Cooperatives are a national model of fiscal democracy in action. In an age where one percent of the population claims a larger slice of the economic pie and where the drive for short-term profits reveals staggering consequences around the world, the cooperative movement is poised to help offset the adverse effects of global economics.
Consider the opposing visions of what defines prosperity in this country; one side contends that liberating the wealthy from taxes and government regulation will trigger waves of investment and job creation, while the other side claims that inequality is the root of failures across the board—socially, economically, and environmentally.
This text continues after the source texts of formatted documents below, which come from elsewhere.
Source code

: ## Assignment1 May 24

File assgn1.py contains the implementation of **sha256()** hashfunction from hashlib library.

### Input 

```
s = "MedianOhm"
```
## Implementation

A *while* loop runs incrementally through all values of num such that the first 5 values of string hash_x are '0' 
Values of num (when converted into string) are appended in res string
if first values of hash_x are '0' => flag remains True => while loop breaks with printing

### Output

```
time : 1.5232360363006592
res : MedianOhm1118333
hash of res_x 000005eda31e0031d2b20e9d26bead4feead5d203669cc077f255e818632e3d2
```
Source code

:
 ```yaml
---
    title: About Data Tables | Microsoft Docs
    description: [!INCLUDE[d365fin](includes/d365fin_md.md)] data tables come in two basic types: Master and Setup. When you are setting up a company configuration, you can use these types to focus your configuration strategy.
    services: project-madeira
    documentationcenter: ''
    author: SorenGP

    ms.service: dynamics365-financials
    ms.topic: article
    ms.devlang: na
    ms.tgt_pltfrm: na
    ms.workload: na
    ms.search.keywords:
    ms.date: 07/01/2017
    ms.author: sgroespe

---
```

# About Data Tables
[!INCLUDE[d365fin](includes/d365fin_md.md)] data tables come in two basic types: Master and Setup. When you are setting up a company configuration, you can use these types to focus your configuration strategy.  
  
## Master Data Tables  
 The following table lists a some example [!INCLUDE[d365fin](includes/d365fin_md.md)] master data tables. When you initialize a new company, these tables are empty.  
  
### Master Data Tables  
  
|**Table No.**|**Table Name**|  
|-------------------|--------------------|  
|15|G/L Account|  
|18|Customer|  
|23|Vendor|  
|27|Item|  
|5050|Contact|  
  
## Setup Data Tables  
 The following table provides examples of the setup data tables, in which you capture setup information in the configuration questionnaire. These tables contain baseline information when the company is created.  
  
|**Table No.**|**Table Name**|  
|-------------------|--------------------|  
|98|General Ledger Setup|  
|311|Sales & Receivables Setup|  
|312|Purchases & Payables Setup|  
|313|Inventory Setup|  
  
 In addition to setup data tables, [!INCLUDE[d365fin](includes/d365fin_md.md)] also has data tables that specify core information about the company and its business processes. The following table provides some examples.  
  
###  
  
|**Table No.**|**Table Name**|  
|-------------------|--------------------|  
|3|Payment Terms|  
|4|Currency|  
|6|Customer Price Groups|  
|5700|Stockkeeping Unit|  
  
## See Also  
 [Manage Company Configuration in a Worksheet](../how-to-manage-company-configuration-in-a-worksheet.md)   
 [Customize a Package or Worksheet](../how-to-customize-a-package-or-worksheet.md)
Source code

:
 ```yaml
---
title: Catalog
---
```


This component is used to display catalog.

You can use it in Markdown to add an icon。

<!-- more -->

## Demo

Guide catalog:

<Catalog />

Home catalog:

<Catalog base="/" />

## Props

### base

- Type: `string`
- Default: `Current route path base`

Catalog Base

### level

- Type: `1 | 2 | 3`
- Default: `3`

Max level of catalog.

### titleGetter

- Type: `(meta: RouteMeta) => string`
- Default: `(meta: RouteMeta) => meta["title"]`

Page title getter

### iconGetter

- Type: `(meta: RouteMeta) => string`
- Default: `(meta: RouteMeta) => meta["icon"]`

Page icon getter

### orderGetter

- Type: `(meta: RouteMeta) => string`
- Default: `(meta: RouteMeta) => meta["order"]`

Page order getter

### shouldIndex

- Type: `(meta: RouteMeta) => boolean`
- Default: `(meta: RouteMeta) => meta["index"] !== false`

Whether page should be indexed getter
What is clear is that growth for growth’s sake is not only the wrong path, it’s also unsustainable.
Enter the cooperative movement. Industry estimates show approximately 30,000 cooperatives operating in the U.S., with the number of consumer cooperatives—similar to the model of Honest Weight Food Co-op—running close behind. Total revenues in this sector exceed $650 billion; the numbers of cooperative memberships and employment levels are equally impressive, anywhere from 350 million memberships and nearly one million jobs.
This article will be the first in a series that examines the increased role of cooperatives in the United States. I will examine what the actual place and history of the cooperative movement is in light of the scenario painted above. And, given the extreme concentration of interests and wealth in our own economy and abroad, can we reasonably expect the cooperative model to have a lasting impact on the economy? Which cooperatives around the country represent best practices? And, if so, what is the actual measuring stick behind best practices? Upcoming articles will make the case that cooperatives, similar in scope to Honest Weight and others around the country, represent a real solution to major economic and social issues.
Again, keep in mind the cooperative business model’s radical departure from the standard profit motive of most businesses today. Co-ops are member-controlled and are generally motivated by the goal of providing services to their members, not by generating huge profits. It’s no coincidence that the Honest Weight Food Co-op, as one example, includes a “Statements of Conscience” underneath its mission statement. It’s based on serving human or community needs above short-term profitability.
Really though, does it matter to a co-op customer on a treasure hunt for Hawaiian Kona Deep Water Sea Salt that its local grocery store has a conscience? Organizations, after all, are creations or products of larger economic systems. Customers don’t typically expect an organization to advertise or practice the same moral codes that we expect from individuals.